For a few weeks afterwards I lay ill in Genoa. Then followed a depressing spring in Rome, where I escaped with my life. It was not a pleasant experience. This city, which I did not choose myself and which is of all places the most unsuited to the author of Zarathustra, weighed heavily upon my spirit. . . .About this time I was continually obsessed by a melody of ineffable sadness, whose refrain I recognized in the words, “dead through immortality.”. . . In the summer, on my return to the sacred spot where the first thought of Zarathustra has flashed like lightning across my mind, I conceived the second part.

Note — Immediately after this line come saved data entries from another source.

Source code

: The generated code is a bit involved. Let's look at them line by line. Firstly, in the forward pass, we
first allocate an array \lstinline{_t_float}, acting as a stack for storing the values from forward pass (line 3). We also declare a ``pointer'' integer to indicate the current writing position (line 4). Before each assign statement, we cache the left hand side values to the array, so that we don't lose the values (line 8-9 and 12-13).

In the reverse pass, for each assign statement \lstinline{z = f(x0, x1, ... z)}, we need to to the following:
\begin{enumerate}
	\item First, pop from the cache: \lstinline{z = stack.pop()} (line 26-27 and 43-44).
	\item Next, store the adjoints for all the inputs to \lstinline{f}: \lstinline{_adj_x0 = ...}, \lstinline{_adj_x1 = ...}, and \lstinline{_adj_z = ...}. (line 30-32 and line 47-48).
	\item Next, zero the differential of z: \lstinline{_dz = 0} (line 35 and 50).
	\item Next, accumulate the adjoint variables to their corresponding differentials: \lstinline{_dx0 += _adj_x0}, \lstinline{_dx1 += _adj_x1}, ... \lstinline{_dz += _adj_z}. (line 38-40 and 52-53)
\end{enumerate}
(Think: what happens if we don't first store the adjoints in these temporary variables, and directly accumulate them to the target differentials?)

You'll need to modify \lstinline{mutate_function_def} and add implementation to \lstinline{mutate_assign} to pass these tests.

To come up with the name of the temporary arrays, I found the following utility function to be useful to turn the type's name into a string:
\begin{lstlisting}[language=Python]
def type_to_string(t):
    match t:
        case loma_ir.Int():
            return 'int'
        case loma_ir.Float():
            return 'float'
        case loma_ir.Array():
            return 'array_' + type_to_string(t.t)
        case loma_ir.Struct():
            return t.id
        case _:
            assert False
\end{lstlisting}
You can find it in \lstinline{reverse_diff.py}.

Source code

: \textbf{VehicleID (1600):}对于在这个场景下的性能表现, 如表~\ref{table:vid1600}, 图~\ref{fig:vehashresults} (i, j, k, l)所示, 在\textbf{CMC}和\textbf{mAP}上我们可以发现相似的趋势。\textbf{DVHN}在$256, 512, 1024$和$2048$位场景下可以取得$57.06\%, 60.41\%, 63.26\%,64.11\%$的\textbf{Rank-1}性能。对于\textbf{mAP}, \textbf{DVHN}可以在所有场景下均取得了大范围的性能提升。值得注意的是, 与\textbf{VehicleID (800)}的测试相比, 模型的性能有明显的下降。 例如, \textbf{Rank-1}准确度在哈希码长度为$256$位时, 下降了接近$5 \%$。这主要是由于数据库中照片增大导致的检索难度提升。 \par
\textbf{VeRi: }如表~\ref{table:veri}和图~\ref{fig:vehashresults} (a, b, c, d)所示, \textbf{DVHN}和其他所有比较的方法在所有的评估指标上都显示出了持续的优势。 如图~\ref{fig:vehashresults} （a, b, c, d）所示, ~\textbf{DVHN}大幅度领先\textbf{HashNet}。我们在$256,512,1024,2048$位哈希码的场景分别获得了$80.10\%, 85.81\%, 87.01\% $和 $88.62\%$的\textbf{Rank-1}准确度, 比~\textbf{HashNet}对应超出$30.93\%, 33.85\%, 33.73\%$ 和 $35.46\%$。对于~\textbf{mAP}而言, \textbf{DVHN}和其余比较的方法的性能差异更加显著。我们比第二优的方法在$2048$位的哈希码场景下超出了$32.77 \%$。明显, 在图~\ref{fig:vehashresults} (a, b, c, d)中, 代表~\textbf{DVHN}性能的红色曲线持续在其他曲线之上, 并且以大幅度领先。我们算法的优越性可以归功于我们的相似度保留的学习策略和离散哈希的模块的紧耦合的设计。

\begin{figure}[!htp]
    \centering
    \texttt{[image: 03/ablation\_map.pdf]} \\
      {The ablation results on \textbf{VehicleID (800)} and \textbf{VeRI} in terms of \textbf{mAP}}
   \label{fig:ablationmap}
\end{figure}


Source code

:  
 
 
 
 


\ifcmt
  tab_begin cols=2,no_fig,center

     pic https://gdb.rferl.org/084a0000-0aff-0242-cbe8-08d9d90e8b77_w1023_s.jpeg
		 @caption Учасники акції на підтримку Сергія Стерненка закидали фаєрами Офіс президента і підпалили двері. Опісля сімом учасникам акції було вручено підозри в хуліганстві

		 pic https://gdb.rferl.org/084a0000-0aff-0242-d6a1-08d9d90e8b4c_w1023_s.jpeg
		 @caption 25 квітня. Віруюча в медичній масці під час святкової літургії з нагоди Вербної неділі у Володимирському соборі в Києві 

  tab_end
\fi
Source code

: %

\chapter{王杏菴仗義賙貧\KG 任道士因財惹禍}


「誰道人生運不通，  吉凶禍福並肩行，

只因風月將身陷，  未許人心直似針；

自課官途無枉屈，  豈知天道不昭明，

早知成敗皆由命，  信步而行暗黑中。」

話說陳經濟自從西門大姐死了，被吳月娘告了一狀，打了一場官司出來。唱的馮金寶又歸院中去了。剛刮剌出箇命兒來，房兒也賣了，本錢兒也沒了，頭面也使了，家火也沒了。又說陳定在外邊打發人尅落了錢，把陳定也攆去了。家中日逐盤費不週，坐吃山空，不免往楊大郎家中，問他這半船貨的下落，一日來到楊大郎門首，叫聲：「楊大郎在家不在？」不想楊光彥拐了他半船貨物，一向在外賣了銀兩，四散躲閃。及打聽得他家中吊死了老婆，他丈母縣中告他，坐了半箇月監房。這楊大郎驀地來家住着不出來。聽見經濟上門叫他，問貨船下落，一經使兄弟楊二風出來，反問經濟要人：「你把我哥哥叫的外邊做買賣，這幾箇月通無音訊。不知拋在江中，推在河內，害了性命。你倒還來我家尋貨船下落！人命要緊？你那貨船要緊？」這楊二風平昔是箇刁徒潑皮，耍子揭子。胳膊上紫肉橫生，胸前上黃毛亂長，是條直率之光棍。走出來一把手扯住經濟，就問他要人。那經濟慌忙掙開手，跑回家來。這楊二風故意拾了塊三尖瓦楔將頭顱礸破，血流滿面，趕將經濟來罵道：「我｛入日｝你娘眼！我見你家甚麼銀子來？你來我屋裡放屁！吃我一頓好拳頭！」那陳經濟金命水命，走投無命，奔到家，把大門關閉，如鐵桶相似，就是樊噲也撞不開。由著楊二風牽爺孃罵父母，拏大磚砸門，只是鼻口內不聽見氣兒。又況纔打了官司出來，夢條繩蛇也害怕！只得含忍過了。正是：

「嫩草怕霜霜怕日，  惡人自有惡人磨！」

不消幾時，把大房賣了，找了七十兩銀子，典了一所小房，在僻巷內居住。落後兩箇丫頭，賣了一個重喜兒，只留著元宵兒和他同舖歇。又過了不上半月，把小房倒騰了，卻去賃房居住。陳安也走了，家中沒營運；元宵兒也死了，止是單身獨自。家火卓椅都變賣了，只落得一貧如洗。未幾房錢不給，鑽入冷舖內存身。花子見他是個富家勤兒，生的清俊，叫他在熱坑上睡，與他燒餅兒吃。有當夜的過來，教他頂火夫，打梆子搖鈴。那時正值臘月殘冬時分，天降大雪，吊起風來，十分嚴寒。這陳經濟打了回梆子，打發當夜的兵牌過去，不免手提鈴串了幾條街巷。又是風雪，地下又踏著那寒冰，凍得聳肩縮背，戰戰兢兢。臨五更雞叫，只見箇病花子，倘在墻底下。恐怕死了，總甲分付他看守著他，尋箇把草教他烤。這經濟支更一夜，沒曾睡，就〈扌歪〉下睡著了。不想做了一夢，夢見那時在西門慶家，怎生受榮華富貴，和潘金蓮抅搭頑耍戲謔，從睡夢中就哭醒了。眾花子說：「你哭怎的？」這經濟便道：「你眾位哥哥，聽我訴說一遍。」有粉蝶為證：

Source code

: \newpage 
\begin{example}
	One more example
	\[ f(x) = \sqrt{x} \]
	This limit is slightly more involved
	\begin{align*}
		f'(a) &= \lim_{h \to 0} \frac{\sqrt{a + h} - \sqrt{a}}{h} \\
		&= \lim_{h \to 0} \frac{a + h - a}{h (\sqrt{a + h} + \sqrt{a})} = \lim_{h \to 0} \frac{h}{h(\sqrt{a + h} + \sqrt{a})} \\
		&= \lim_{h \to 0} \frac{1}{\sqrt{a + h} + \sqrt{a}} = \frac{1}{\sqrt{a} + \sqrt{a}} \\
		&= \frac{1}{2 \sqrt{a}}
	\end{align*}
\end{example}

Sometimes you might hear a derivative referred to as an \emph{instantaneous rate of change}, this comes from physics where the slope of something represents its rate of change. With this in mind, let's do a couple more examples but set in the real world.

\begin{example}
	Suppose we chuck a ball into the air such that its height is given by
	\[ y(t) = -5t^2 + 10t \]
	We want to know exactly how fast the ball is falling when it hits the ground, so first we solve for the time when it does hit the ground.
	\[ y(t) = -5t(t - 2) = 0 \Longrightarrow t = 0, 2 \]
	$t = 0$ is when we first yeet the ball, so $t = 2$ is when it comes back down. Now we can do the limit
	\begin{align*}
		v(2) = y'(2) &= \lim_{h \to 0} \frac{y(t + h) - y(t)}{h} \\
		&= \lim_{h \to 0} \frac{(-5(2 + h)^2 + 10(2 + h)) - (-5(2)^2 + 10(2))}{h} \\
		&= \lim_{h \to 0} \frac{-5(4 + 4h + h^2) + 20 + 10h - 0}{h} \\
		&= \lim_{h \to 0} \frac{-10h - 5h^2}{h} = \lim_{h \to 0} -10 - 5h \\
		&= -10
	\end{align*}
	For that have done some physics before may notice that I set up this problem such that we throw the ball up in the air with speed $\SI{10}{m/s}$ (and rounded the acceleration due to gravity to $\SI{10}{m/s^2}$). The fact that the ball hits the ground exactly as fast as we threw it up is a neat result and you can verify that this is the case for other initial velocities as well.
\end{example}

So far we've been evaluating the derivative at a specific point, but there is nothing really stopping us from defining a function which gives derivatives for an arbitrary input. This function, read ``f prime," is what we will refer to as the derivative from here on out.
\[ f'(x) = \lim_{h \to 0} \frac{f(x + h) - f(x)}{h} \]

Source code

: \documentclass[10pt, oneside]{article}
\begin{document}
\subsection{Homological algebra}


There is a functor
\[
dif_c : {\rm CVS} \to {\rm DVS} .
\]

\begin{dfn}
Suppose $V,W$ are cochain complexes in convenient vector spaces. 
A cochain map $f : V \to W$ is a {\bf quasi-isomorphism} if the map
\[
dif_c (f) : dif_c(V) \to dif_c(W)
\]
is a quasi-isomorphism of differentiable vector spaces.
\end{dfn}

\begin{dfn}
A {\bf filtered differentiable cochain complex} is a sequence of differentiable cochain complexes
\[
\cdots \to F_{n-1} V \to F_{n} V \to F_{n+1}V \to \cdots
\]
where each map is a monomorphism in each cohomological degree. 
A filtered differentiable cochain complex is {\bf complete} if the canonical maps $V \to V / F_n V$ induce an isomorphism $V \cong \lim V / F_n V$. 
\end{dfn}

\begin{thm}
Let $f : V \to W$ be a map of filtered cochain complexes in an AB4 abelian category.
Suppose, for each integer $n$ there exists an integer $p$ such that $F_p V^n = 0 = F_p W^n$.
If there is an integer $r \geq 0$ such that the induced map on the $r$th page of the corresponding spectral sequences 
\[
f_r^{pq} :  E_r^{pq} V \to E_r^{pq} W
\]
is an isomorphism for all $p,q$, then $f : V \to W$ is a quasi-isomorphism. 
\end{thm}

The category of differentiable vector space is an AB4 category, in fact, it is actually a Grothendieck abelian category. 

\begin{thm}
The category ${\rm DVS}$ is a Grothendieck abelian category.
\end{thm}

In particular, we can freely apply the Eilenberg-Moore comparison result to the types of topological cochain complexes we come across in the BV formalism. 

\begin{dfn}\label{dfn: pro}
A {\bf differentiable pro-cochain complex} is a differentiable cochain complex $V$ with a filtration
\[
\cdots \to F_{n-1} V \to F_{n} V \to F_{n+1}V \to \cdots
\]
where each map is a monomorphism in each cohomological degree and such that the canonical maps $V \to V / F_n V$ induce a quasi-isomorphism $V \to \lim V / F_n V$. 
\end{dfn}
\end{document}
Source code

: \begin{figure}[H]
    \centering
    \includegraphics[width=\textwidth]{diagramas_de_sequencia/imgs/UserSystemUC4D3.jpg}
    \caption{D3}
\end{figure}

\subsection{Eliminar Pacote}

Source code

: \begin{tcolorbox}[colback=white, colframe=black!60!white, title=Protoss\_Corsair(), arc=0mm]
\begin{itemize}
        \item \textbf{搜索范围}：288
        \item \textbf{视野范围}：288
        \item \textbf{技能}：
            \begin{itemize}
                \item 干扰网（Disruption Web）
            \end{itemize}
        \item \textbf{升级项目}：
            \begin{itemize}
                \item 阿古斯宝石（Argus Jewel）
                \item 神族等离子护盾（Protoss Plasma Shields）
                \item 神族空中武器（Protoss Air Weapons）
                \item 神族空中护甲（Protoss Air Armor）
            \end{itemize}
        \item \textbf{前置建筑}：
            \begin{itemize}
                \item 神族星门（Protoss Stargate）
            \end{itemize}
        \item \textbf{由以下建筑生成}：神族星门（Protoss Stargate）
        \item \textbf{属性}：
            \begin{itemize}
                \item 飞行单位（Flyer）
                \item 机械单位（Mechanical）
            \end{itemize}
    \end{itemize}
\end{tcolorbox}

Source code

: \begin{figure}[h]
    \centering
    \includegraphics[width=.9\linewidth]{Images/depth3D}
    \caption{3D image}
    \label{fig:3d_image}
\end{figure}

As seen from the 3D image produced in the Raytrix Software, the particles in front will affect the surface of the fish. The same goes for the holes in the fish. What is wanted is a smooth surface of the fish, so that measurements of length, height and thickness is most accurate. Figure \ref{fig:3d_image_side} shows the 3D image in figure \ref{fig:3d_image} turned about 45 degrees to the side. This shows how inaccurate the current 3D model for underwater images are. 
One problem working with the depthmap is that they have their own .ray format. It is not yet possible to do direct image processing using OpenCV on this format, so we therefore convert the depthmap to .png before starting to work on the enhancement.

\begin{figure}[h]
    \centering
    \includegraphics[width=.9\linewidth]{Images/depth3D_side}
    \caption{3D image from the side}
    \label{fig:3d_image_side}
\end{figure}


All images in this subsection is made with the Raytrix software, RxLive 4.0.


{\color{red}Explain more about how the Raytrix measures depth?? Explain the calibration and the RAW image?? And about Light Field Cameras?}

Ten days sufficed. Neither for the second, the first, nor for the third part, have I required a day longer. The following winter, beneath the halcyon sky of Nice, which then for the time filled me with its brilliant light, I found the third
Zarathustra--and so completed the work. The whole composition has taken scarcely a year. Many hidden corners and heights in the country around Nice are hallowed for me by unforgettable moments. That decisive section, “Old and New Tables,” was composed during the arduous ascent from the station to Eza, that wonderful Moorish eyrie. When my creative energy flowed most freely, my muscular activity was always greatest. The body is inspired: let us leave the “soul” out of consideration. I might often have been seen dancing; I used to walk through the hills for seven or eight hours on end without a hint of fatigue. I slept well, laughed a good deal--I was perfectly vigorous and patient.